The Bentway did something that reminded me ~we can~
On September 22nd a substantial work of art toppled into Toronto, and it was only here for a day.
It was simple and small, a brick, after a brick, after a brick. Yet, it was also grandiose, unfurling along 2.5 kilometres from The Wellington Destructor to the edge of Lake Ontario, by the recently restored Canada Malting Silos - audacious in its takeover of parks, walkways, restaurants, people’s homes, front yards, libraries and more.
This was Dominoes, 8000, plain, white breezeblocks assembled in a neat labyrinth, from end to end. After winding its way through London, England in 2009, linking the five host boroughs preceding the 2012 Olympic games, it has since been displayed in cities across South Africa, Europe, and Australia, its first run in North America was here, in Toronto.
On the day it became a living tapestry. Weaving various areas of the city together, and so too the people laying them, the people watching.
The Bentway Conservancy brought Julian Maynard Smith’s (Station House Opera) project to the city in a fleeting moment of connection.
It was disruptive, and transitory, and blood-pumping.
The spiking rush of adrenaline it caused in children, in adults - to keep up, to see how others reacted, to see some fleeting finish that was never going to be greater than that first level push. It caused at moments your eyes to blur and your nerves to take over. People running, scattering, following the clacks like a stopwatch. Clack, clack, clack. Get ahead. Get the angle. Don’t miss it. Clack, clack, clack.
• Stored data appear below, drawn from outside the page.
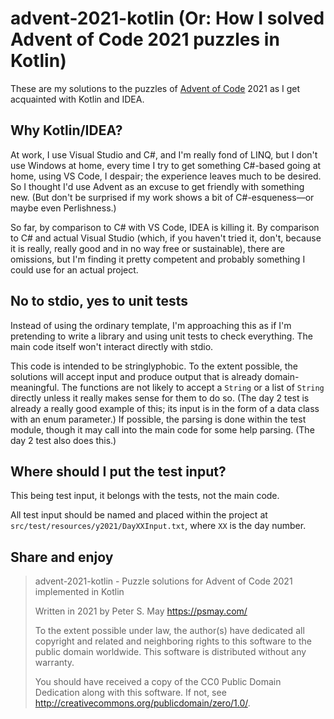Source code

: advent-2021-kotlin (Or: How I solved Advent of Code 2021 puzzles in Kotlin)
===========================================================================

These are my solutions to the puzzles of [Advent of
Code](https://adventofcode.com/) 2021 as I get acquainted with Kotlin
and IDEA.

Why Kotlin/IDEA?
----------------

At work, I use Visual Studio and C#, and I'm really fond of LINQ, but I
don't use Windows at home, every time I try to get something C#-based
going at home, using VS Code, I despair; the experience leaves much to
be desired. So I thought I'd use Advent as an excuse to get friendly
with something new. (But don't be surprised if my work shows a bit of
C#-esqueness—or maybe even Perlishness.)

So far, by comparison to C# with VS Code, IDEA is killing it. By
comparison to C# and actual Visual Studio (which, if you haven't tried
it, don't, because it is really, really good and in no way free or
sustainable), there are omissions, but I'm finding it pretty competent
and probably something I could use for an actual project.

No to stdio, yes to unit tests
------------------------------

Instead of using the ordinary template, I'm approaching this as if I'm
pretending to write a library and using unit tests to check everything.
The main code itself won't interact directly with stdio.

This code is intended to be stringlyphobic. To the extent possible, the
solutions will accept input and produce output that is already
domain-meaningful. The functions are not likely to accept a `String` or
a list of `String` directly unless it really makes sense for them to do
so. (The day 2 test is already a really good example of this; its input
is in the form of a data class with an enum parameter.) If possible, the
parsing is done within the test module, though it may call into the main
code for some help parsing. (The day 2 test also does this.)

Where should I put the test input?
----------------------------------

This being test input, it belongs with the tests, not the main code.

All test input should be named and placed within the project at
`src/test/resources/y2021/DayXXInput.txt`, where `XX` is the day number.

Share and enjoy
---------------

> advent-2021-kotlin - Puzzle solutions for Advent of Code 2021
> implemented in Kotlin
>
> Written in 2021 by Peter S. May <https://psmay.com/>
>
> To the extent possible under law, the author(s) have dedicated all
> copyright and related and neighboring rights to this software to the
> public domain worldwide. This software is distributed without any
> warranty.
>
> You should have received a copy of the CC0 Public Domain Dedication
> along with this software. If not, see
> <http://creativecommons.org/publicdomain/zero/1.0/>.
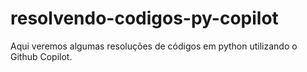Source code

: # resolvendo-codigos-py-copilot
Aqui veremos algumas resoluções de códigos em python utilizando o Github Copilot.
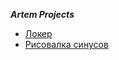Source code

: ***Artem Projects***

* [Локер](https://github.com/Artexxx/Artem-python/blob/master/Cryptography/язлокодинг/loker.py)
* [Рисовалка синусов](https://github.com/Artexxx/Artem-python/blob/master/Application%7CWeb/%5Bapp%5DSinX.py)
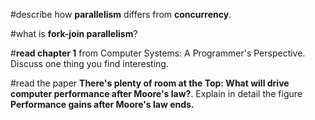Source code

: #describe how **parallelism** differs from **concurrency**.

#what is **fork-join parallelism**?

#**read chapter 1** from Computer Systems: A Programmer's Perspective. Discuss one thing you find interesting.

#read the paper **There's plenty of room at the Top: What will drive computer performance after Moore's law?**. Explain in detail the figure **Performance gains after Moore's law ends.** 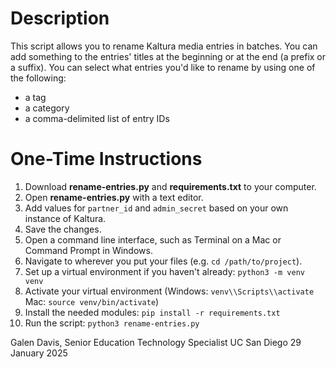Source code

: # Description
This script allows you to rename Kaltura media entries in batches. You can add something to the entries' titles at the beginning or at the end (a prefix or a suffix). You can select what entries you'd like to rename by using one of the following:

- a tag
- a category
- a comma-delimited list of entry IDs

# One-Time Instructions
1. Download **rename-entries.py** and **requirements.txt** to your computer.
2. Open **rename-entries.py** with a text editor.
3. Add values for `partner_id` and `admin_secret` based on your own instance of Kaltura.
4. Save the changes.
5. Open a command line interface, such as Terminal on a Mac or Command Prompt in Windows.
6. Navigate to wherever you put your files (e.g. `cd /path/to/project`).
7. Set up a virtual environment if you haven't already: `python3 -m venv venv`
8. Activate your virtual environment (Windows: `venv\\Scripts\\activate` Mac: `source venv/bin/activate`)
9. Install the needed modules: `pip install -r requirements.txt`
10. Run the script: `python3 rename-entries.py`


Galen Davis, Senior Education Technology Specialist
UC San Diego
29 January 2025
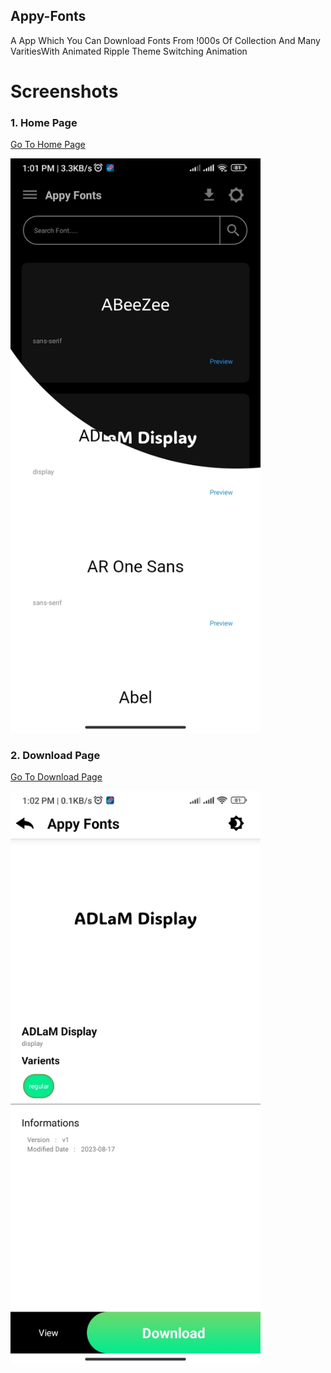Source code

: ## Appy-Fonts
A App Which You Can Download Fonts From !000s Of Collection And Many VaritiesWith Animated Ripple Theme Switching Animation

# Screenshots

### 1. Home Page
<a href="app/src/main/java/com/appy/fonts/barcode/HomeActivity.java" alt="">Go To Home Page</a>

<img src="https://github.com/adhilshan/Appy-Fonts/blob/main/screenshots/Screenshot_2024-01-15-13-01-50-496_com.appy.fonts.barcode.jpg?raw=true" alt="" style="width:400px; height:auto; object-fit:contain;">

### 2. Download Page
<a href="app/src/main/java/com/appy/fonts/barcode/DownloadActivity.java" alt="">Go To Download Page</a>

<img src="https://github.com/adhilshan/Appy-Fonts/blob/main/screenshots/Screenshot_2024-01-15-13-02-07-524_com.appy.fonts.barcode.jpg?raw=true" alt="" style="width:400px; height:auto; object-fit:contain;">
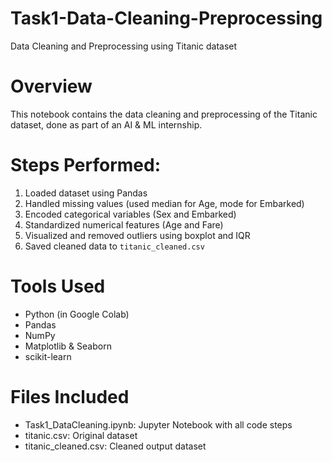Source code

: # Task1-Data-Cleaning-Preprocessing
Data Cleaning and Preprocessing using Titanic dataset 

# Overview
This notebook contains the data cleaning and preprocessing of the Titanic dataset, done as part of an AI & ML internship.

# Steps Performed:
1. Loaded dataset using Pandas
2. Handled missing values (used median for Age, mode for Embarked)
3. Encoded categorical variables (Sex and Embarked)
4. Standardized numerical features (Age and Fare)
5. Visualized and removed outliers using boxplot and IQR
6. Saved cleaned data to `titanic_cleaned.csv`

# Tools Used
- Python (in Google Colab)
- Pandas
- NumPy
- Matplotlib & Seaborn
- scikit-learn

# Files Included
- Task1_DataCleaning.ipynb: Jupyter Notebook with all code steps
- titanic.csv: Original dataset
- titanic_cleaned.csv: Cleaned output dataset
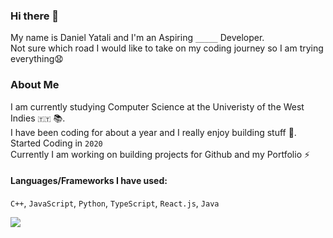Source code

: ### Hi there 👋
My name is Daniel Yatali and I'm an Aspiring `_____` Developer.\
Not sure which road I would like to take on my coding journey so I am trying everything😧

### About Me
I am currently studying Computer Science at the Univeristy of the West Indies `🇹🇹` 📚.\
I have been coding for about a year and I really enjoy building stuff 🌱.\
Started Coding in `2020`\
Currently I am working on building projects for Github and my Portfolio ⚡

#### Languages/Frameworks I have used:
 `C++`,  `JavaScript`, `Python`, `TypeScript`, `React.js`, `Java`

![](https://komarev.com/ghpvc/?username=your-github-username)

<!--
**DanielYatali/DanielYatali** is a ✨ _special_ ✨ repository because its `README.md` (this file) appears on your GitHub profile.

Here are some ideas to get you started:

- 🔭 I’m currently working on ...
- 🌱 I’m currently learning ...
- 👯 I’m looking to collaborate on ...
- 🤔 I’m looking for help with ...
- 💬 Ask me about ...
- 📫 How to reach me: ...
- 😄 Pronouns: ...
- ⚡ Fun fact: ...
-->
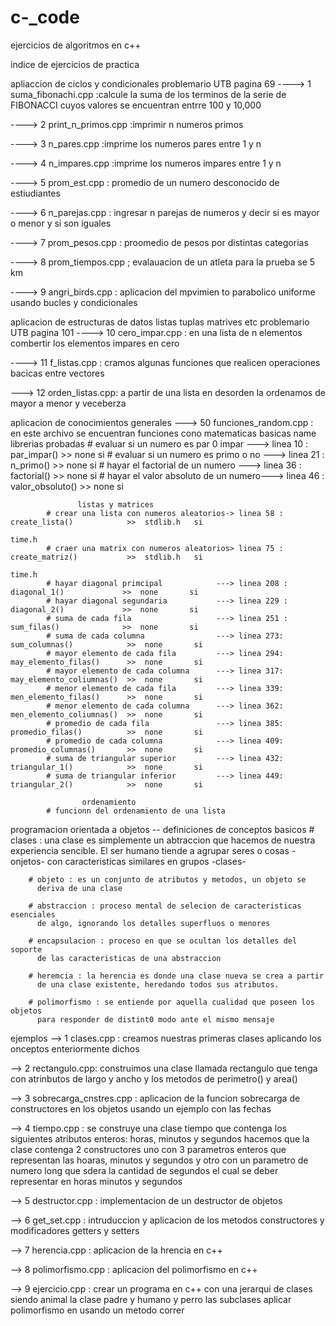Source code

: # c-_code
ejercicios de algoritmos en c++

indice de ejercicios de practica


apliaccion de ciclos y condicionales 
problemario UTB pagina 69
----> 1 suma_fibonachi.cpp :calcule la suma de los terminos de la serie de FIBONACCI
cuyos valores se encuentran entrre 100 y 10,000 

----> 2 print_n_primos.cpp :imprimir n numeros primos

----> 3 n_pares.cpp :imprime los numeros pares entre 1 y n

----> 4 n_impares.cpp :imprime los numeros impares entre 1 y n

----> 5 prom_est.cpp : promedio de un numero desconocido de estiudiantes

----> 6 n_parejas.cpp : ingresar n parejas de numeros y decir si es mayor o menor y si son iguales

----> 7 prom_pesos.cpp : proomedio de pesos por distintas categorias

----> 8 prom_tiempos.cpp ; evalauacion de un atleta para la prueba se 5 km  

----> 9 angri_birds.cpp : aplicacion del mpvimien to parabolico uniforme usando bucles y condicionales


aplicacion de estructuras de datos listas tuplas matrives etc 
problemario UTB pagina 101
----> 10 cero_impar.cpp : en una lista de n elementos combertir los elementos impares en cero 

----> 11 f_listas.cpp : cramos algunas funciones que realicen operaciones bacicas entre vectores

---> 12 orden_listas.cpp: a partir de una lista en desorden la ordenamos de mayor a menor y veceberza


aplicacion de conocimientos generales
---> 50 funciones_random.cpp : en este archivo se encuentran funciones cono
                    matematicas basicas                            name                    librerias    probadas
            # evaluar si un numero es par 0 impar ---> linea 10  : par_impar()              >>  none       si
            # evaluar si un numero es primo o no  ---> linea 21 : n_primo()                 >>  none       si
            # hayar el factorial de un numero     ---> linea 36 : factorial()               >>  none       si
            # hayar el valor absoluto de un numero---> linea 46 : valor_obsoluto()          >>  none       si
        

                   listas y matrices
            # crear una lista con numeros aleatorios-> linea 58 : create_lista()            >>  stdlib.h   si
                                                                                                time.h
            # craer una matrix con numeros aleatorios> linea 75 : create_matriz()           >>  stdlib.h   si
                                                                                                time.h
            # hayar diagonal primcipal            ---> linea 208 : diagonal_1()             >>  none       si
            # hayar diagonal segundaria           ---> linea 229 : diagonal_2()             >>  none       si
            # suma de cada fila                   ---> linea 251 : sum_filas()              >>  none       si
            # suma de cada columna                ---> linea 273: sum_columnas()            >>  none       si
            # mayor elemento de cada fila         ---> linea 294: may_elemento_filas()      >>  none       si
            # mayor elemento de cada columna      ---> linea 317: may_elemento_coliumnas()  >>  none       si
            # menor elemento de cada fila         ---> linea 339: men_elemento_filas()      >>  none       si
            # menor elemento de cada columna      ---> linea 362: men_elemento_coliumnas()  >>  none       si
            # promedio de cada fila               ---> linea 385: promedio_filas()          >>  none       si
            # promedio de cada columna            ---> linea 409: promedio_columnas()       >>  none       si
            # suma de triangular superior         ---> linea 432: triangular_1()            >>  none       si
            # suma de triangular inferior         ---> linea 449: triangular_2()            >>  none       si

                    ordenamiento
            # funcionn del ordenamiento de una lista

 programacion orientada a objetos
-- definiciones de conceptos basicos
        # clases : una clase es simplemente un abtraccion que hacemos
          de nuestra experiencia sencible. El ser humano tiende a agrupar
          seres o cosas -onjetos- con caracteristicas similares en grupos
          -clases-

        # objeto : es un conjunto de atributos y metodos, un objeto se 
          deriva de una clase

        # abstraccion : proceso mental de selecion de caracteristicas esenciales
          de algo, ignorando los detalles superfluos o menores

        # encapsulacion : proceso en que se ocultan los detalles del soporte
          de las caracteristicas de una abstraccion

        # heremcia : la herencia es donde una clase nueva se crea a partir 
          de una clase existente, heredando todos sus atributos.

        # polimorfismo : se entiende por aquella cualidad que poseen los objetos
          para responder de distint0 modo ante el mismo mensaje

  ejemplos
--> 1 clases.cpp : creamos nuestras primeras clases aplicando los onceptos
                   enteriormente dichos

--> 2 rectangulo.cpp: construimos una clase llamada rectangulo que tenga
                   con atrinbutos de largo y ancho y los metodos de 
                   perimetro() y area()

--> 3 sobrecarga_cnstres.cpp : aplicacion de la funcion sobrecarga de 
                   constructores en los objetos usando un ejemplo con las fechas

--> 4 tiempo.cpp :  se construye una clase tiempo que contenga los siguientes
                    atributos enteros: horas, minutos y segundos hacemos 
                    que la clase contenga 2 constructores uno con 3 parametros enteros
                    que representan las hoaras, minutos y segundos y otro con un 
                    parametro de numero long que sdera la cantidad de segundos el cual 
                    se deber representar en horas minutos y segundos  

--> 5 destructor.cpp : implementacion de un destructor de objetos

--> 6 get_set.cpp : intruduccion y aplicacion de los metodos constructores y modificadores
                    getters y setters

--> 7 herencia.cpp : aplicacion de la hrencia en c++

--> 8 polimorfismo.cpp : aplicacion del polimorfismo en c++

--> 9 ejercicio.cpp : crear un programa en c++ con una jerarqui de clases
                      siendo animal la clase padre y humano y perro las subclases
                      aplicar polimorfismo en usando un metodo correr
At one point, the dominoes would have stopped. There was what seemed like a four-domino space on the Bathurst Bridge. Some viewers were shocked. Julian Maynard Smith calmly stood and waited until the dominoes arrived to him, and pushed over the next piece. A smirk on his face led me to believe it was his design; art like life is about timing and intention.
Through a multi-kilometre run, people felt an embrace of ephemerality, the state of imperfection, of trust, courtesy and community.
Of the linkages between us.
Down to the waterfront where the last brick fell in the lake - it was always about the people.
On Dominoes day, The Bentway did something that reminded me we can.
we can shut streets for demonstration, for people to run, walk and be,
we can even happily accept that disruption,
we can work, volunteer and coordinate just because,
we can build,
we can be gracious, courteous and trusting,
we can focus on little things,
we can focus on scale,
we can understand each other's need for shared experiences and
we can make things for no other reason than joy.